The behemoth payday loan company, Wonga, went into administration in August, marking the end of the road for the largest payday loan lender in the UK.
This was largely as a result of a deluge of compensation claims the business received regarding loans being sold irresponsibly, as well as payday loan caps that were implemented in 2014, introduced by the Financial Conduct Authority, that saw all interest and fees capped at 0.8% a day on all high-cost short-term credit loans.
However, there are now concerns that are being raised that claimants with compensation claims outstanding with the lender could end up losing money that they are entitled.
These fears have been voiced after a letter in October from the accounting firm, Grant Thornton, which is overseeing the administration process, told creditors that an automated ‘adjudication tool’ may be used.
This automated, computer based tool is being created to cut down on manual processing costs, and to deal with the huge influx of compensation claims Wonga has received. The accounting firm is legally obliged to assess every single one of the claims. With the letter revealing that since Wonga had collapsed, it had been receiving an estimated 200 to 500 compensation claims each and every day.
This is not including the 24,000 customers complaints that were outstanding prior to the payday lender going into administration, nor the 9,500 complaints which had been escalated to the financial body, the Financial Ombudsman Service.

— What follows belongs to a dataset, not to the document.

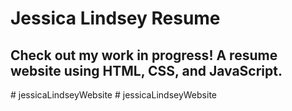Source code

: # Jessica Lindsey Resume
<h2>Check out my work in progress! A resume website using HTML, CSS, and JavaScript.</h2>
# jessicaLindseyWebsite
# jessicaLindseyWebsite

Taking this all into account, why is the automated system attracting criticism? There are fears that the software may not end up fully processing individual factors and circumstances when deciding to give compensation or not. The head of policy at financial campaign group positive Money, David Clarke, spoke in further detail about this matter to The Guardian:
“After having been mis-sold loans by automated software, Wonga customers may now be forced to appeal to a similar automated system,”
“Just as Wonga’s algorithms failed to account for individual circumstances when making loans in the first place, there are risks that this technology will again fail to take all the relevant factors into account when processing claims, leaving many customers out of pocket.”
In addition to this, Grant Thornton revealed in the same letter that until Wonga’s assets have been sold, it still remains unclear how much compensation will be available for claimants, nor a timeframe in which this money would be provided to customers.
To find trustworthy payday loans companies, consumers are encouraged by the FCA to use price comparison websites, following a recent rule that states every lender should be placed on at least one comparison table. In addition, high cost lenders are moving away from a 30 day product to offer alternatives and longer-term products repaid over 3 to 24 months.